El aferrarse a la versión de la revolución es un intento de poseer la memoria de nuestro presente. El destino sangriento de la revolución siria no es el primer modelo de una cuestión legítima que cae bajo el fuego de la represión. Pero reprimir las cuestiones e incluso asesinar a quienes las portan a sus espaldas no supone necesariamente su final. El destino de una cuestión política entra a fin de cuentas en un mundo simbólico, que limita la memoria del hecho y la forma en la que documentarlo en la historia. Por ejemplo, la importancia de la versión dominante en la guerra española de finales de los años treinta del siglo pasado muestra que lo que sucedió fue una derrota política y militar de la izquierda, pero la historia republicana y de la izquierda se ha convertido en un almacén de leyendas y símbolos de un internacionalismo con el que terminó la alianza comunista y fascista en el marco de un fracaso global. El aferrarse a la revolución, aunque sea traicionada, es un intento de aferrarse a la memoria futura de los eventos actuales y la insistencia en que lo que sucedió en Siria, sea cual sea la forma del pacto futuro, fue una acción política ética de la que no se puede retroceder.

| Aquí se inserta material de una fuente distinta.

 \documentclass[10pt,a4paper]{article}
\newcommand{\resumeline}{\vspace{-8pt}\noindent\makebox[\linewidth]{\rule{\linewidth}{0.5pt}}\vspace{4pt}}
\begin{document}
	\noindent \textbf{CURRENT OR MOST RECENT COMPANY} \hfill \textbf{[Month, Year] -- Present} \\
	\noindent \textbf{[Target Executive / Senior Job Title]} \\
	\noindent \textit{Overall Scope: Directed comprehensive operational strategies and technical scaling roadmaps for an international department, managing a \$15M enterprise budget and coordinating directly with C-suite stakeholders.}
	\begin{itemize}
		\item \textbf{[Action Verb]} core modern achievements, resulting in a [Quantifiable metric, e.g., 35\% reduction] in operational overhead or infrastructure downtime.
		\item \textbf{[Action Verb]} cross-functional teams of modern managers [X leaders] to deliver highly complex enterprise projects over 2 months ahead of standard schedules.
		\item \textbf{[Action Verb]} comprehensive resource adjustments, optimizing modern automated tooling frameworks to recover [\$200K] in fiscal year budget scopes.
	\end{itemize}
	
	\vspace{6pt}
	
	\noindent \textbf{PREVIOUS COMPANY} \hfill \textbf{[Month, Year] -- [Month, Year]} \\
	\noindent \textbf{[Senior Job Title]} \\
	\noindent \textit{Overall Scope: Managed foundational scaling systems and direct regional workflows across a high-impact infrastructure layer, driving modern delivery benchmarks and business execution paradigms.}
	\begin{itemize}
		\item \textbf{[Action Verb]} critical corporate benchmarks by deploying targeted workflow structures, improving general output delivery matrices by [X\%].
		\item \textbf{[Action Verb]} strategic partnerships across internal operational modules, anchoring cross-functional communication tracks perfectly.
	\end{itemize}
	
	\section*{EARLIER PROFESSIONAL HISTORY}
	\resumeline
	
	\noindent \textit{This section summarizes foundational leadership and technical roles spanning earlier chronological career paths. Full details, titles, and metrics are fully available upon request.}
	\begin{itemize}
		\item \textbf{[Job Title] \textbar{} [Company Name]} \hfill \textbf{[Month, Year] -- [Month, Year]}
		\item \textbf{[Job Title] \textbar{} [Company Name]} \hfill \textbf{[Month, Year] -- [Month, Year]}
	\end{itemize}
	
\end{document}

La defensa de la denominación no compensará las víctimas que cayeron, el buscar una versión es reconocer que la realidad, en cierto modo, ha comenzado a ir en otra dirección. También se trata de un reconocimiento de que la revolución ya no se impone a sí misma como la única versión de los hechos, y que esta va cayendo a diario debido a la sectarización de la lucha y los crímenes cómetidos. Sin embargo, esta situación en concreto exige un intento de reimponer dicho título, para prohibir al régimen de los Asad que lleve a cabo una destrucción que no se limita solo al pasado de Siria y su presente, sino también a su futuro.

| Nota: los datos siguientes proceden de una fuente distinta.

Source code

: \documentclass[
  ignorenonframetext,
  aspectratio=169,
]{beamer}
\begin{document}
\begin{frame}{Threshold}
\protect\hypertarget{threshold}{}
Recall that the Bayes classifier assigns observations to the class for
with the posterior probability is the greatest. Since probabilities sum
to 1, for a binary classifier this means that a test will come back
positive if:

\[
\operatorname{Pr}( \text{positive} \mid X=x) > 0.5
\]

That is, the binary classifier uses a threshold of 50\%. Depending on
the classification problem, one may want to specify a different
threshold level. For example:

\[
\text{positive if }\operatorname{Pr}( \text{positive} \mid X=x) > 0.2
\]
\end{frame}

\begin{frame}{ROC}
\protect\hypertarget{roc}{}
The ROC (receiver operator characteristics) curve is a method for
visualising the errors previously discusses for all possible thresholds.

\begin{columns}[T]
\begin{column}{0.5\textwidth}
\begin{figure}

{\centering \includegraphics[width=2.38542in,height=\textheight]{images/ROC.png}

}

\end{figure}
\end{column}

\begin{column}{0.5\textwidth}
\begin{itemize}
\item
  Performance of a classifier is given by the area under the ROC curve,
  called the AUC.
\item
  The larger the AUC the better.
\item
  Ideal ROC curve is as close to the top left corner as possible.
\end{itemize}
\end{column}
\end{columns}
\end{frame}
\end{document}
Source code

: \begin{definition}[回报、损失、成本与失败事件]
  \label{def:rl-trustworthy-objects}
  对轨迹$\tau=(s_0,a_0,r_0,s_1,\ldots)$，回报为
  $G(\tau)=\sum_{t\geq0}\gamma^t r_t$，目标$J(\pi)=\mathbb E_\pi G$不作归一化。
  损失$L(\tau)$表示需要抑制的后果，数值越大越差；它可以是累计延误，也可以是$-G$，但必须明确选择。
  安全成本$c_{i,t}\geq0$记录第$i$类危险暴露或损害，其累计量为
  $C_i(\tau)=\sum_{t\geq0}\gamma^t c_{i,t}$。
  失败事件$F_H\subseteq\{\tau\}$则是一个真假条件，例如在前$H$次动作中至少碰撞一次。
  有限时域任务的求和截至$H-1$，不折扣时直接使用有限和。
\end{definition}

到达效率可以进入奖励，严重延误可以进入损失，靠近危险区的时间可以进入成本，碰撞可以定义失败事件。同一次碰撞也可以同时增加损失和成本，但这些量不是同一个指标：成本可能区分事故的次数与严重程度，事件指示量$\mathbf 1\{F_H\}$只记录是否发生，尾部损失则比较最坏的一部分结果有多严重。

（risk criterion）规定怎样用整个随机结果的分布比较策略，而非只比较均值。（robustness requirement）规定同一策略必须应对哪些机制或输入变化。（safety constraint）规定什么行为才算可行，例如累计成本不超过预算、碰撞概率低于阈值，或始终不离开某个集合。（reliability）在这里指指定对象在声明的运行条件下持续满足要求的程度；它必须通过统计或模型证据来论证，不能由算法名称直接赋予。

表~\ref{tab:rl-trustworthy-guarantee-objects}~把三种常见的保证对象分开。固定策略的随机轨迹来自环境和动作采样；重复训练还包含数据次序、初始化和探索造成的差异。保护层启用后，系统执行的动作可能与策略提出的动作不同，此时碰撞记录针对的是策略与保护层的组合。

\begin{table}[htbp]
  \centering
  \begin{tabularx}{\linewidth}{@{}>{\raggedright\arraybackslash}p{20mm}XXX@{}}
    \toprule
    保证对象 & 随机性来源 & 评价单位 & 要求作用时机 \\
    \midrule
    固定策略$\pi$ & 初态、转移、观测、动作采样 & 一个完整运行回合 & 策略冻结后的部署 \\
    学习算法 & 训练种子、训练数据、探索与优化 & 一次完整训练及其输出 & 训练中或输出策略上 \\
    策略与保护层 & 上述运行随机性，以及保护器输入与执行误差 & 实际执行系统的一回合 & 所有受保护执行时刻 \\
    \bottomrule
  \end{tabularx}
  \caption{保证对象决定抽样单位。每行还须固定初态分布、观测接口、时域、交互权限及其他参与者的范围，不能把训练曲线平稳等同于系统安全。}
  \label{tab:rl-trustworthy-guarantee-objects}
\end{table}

Finalmente, la versión de la revolución no es solamente una exigencia ética, sino que hasta hoy sigue siendo el marco más realista para dar una forma concreta a los hechos en Siria. El régimen baasista, que es uno de los regímenes más destructores de la zona, no merecerá siquiera el que se trate con él como una parte en una lucha civil. La revolución impone la dirección de la solución, y el aferrarse al menos a esta dirección es un deber que ha de defenderse para salvar lo que queda de la revolución.